[Recorded data]
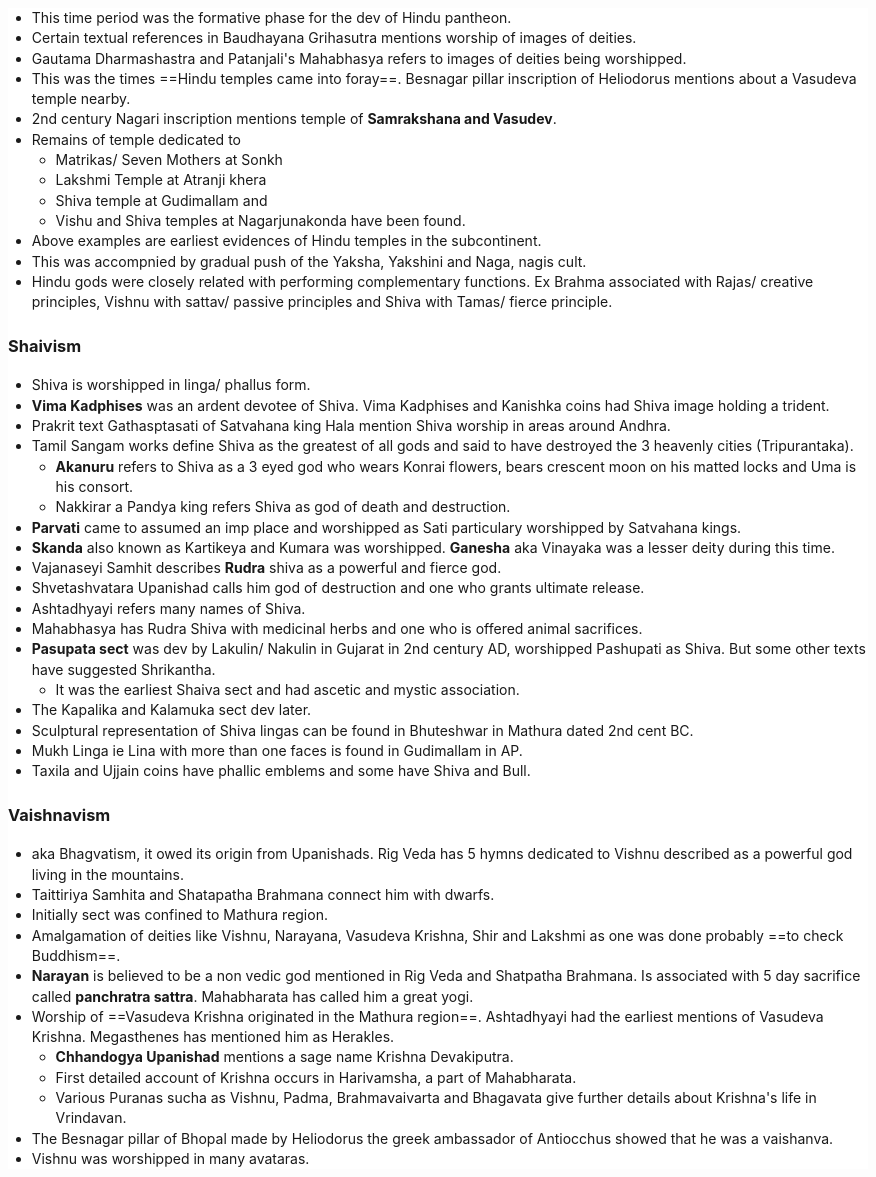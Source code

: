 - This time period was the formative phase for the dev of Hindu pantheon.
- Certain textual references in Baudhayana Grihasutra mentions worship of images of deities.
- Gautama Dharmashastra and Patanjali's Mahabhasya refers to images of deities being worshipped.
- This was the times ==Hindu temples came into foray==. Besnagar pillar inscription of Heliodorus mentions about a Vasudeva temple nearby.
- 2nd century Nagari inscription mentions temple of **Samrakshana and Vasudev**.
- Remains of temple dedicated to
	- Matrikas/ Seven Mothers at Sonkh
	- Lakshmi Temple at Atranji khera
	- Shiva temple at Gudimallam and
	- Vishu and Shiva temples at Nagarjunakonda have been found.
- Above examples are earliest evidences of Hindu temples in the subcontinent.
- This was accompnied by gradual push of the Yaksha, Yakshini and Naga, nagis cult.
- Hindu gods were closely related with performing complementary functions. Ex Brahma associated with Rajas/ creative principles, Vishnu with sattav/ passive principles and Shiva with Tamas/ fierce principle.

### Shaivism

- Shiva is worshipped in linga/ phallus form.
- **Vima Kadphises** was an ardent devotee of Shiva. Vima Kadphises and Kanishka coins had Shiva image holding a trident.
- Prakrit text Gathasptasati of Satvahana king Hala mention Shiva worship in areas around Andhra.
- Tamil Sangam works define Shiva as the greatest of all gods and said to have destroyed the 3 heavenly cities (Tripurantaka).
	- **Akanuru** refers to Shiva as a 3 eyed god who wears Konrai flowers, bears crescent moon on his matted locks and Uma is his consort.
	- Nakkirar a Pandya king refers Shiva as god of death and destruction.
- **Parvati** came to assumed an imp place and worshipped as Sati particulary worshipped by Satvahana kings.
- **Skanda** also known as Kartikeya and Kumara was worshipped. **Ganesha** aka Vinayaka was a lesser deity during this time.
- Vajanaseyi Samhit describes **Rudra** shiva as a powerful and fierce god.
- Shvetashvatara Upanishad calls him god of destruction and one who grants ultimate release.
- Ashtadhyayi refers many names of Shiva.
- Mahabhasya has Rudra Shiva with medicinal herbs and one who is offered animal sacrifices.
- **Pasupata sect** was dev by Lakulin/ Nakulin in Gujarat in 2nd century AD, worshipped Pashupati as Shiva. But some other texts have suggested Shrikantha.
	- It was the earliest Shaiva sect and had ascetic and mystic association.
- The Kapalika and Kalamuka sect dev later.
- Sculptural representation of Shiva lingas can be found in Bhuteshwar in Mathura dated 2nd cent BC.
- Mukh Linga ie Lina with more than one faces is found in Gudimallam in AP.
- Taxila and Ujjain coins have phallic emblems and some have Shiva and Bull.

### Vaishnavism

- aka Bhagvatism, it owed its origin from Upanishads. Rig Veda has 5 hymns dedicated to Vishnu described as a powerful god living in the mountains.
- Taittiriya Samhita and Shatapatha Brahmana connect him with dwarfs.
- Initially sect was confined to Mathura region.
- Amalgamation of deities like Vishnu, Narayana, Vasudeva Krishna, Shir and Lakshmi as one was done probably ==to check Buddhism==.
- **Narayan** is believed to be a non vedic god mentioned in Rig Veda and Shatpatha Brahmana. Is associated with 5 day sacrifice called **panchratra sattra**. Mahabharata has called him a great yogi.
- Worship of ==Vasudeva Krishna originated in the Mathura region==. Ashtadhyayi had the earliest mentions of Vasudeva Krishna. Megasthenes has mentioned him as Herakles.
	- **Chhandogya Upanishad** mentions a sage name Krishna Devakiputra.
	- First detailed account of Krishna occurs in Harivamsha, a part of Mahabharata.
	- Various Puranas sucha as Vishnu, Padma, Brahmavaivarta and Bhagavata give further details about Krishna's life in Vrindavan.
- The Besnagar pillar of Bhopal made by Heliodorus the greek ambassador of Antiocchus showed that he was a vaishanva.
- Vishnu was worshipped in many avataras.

--

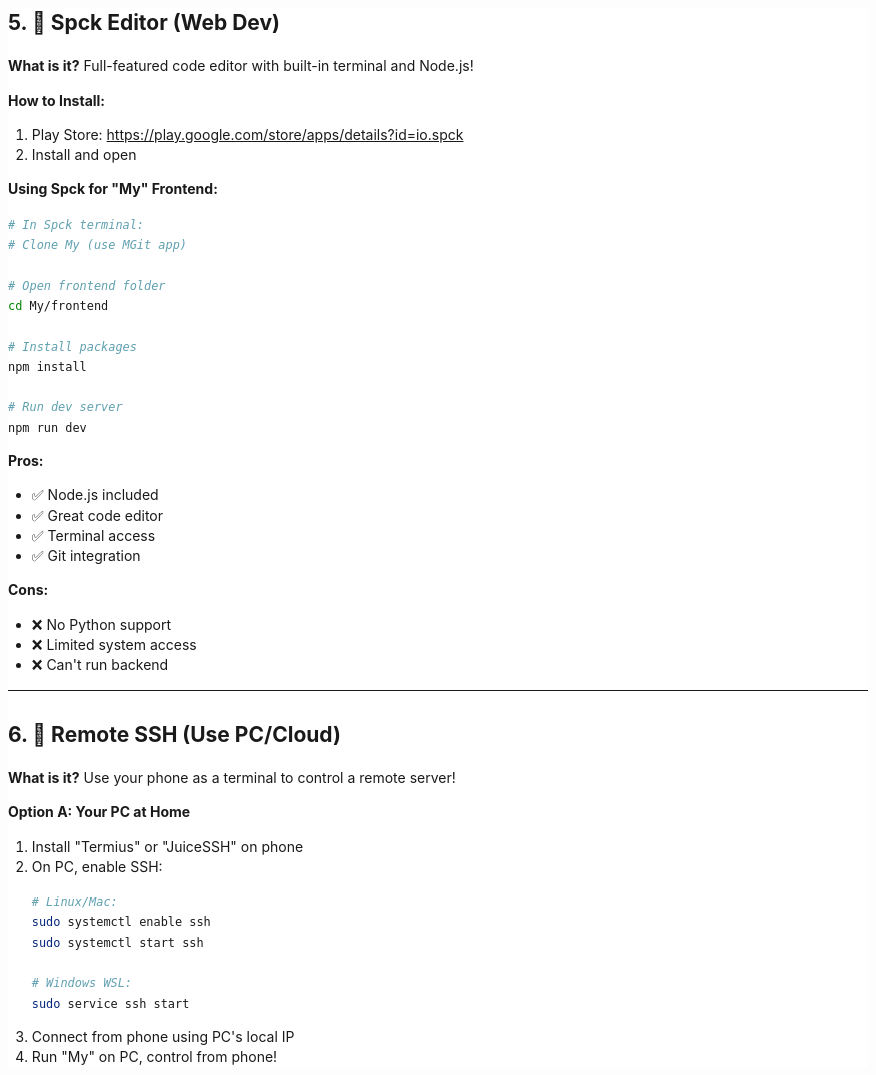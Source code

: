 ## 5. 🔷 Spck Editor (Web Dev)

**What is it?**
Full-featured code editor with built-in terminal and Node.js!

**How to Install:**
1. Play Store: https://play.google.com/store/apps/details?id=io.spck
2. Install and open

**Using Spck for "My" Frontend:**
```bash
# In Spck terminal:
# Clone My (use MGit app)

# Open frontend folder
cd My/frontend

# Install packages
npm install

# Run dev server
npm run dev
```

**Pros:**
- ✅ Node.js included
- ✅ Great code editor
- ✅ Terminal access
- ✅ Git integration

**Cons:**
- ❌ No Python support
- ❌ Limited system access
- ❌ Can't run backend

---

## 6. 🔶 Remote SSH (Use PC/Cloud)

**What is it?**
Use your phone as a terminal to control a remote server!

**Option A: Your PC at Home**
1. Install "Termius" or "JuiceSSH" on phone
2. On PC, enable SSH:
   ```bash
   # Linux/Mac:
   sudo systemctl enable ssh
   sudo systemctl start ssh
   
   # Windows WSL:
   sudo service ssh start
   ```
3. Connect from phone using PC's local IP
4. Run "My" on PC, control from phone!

---

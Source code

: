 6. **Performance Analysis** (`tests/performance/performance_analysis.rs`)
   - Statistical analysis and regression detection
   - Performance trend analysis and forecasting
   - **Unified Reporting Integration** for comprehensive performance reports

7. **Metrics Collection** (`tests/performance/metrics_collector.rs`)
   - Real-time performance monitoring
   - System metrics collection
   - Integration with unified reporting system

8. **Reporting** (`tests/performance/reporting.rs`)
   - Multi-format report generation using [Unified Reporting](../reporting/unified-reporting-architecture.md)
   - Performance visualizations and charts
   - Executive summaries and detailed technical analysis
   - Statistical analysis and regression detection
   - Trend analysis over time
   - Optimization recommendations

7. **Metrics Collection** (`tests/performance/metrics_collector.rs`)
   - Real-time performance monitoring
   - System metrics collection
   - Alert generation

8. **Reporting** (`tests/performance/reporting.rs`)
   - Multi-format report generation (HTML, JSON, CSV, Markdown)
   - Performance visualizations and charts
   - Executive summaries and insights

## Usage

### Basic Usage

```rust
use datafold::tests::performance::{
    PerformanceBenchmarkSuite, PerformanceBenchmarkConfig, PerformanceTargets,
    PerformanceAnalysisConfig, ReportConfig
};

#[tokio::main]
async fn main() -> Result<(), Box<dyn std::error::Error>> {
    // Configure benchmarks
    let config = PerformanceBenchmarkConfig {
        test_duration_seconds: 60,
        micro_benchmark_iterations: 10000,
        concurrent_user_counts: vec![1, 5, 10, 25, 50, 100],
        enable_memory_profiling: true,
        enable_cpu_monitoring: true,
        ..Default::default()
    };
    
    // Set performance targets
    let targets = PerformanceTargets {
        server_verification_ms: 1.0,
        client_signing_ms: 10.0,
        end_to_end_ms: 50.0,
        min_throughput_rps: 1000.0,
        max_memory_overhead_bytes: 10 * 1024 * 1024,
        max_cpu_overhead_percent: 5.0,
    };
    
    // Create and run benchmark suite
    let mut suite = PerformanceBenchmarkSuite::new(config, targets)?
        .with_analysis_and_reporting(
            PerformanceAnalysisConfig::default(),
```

> [What is expected] Of all the entries above, output exactly the lines between the one holding "- Gautama Dharmashastra" and the one holding "- Prakrit text", inclusive.

> [The completed task]
- Gautama Dharmashastra and Patanjali's Mahabhasya refers to images of deities being worshipped.
- This was the times ==Hindu temples came into foray==. Besnagar pillar inscription of Heliodorus mentions about a Vasudeva temple nearby.
- 2nd century Nagari inscription mentions temple of **Samrakshana and Vasudev**.
- Remains of temple dedicated to
	- Matrikas/ Seven Mothers at Sonkh
	- Lakshmi Temple at Atranji khera
	- Shiva temple at Gudimallam and
	- Vishu and Shiva temples at Nagarjunakonda have been found.
- Above examples are earliest evidences of Hindu temples in the subcontinent.
- This was accompnied by gradual push of the Yaksha, Yakshini and Naga, nagis cult.
- Hindu gods were closely related with performing complementary functions. Ex Brahma associated with Rajas/ creative principles, Vishnu with sattav/ passive principles and Shiva with Tamas/ fierce principle.

### Shaivism

- Shiva is worshipped in linga/ phallus form.
- **Vima Kadphises** was an ardent devotee of Shiva. Vima Kadphises and Kanishka coins had Shiva image holding a trident.
- Prakrit text Gathasptasati of Satvahana king Hala mention Shiva worship in areas around Andhra.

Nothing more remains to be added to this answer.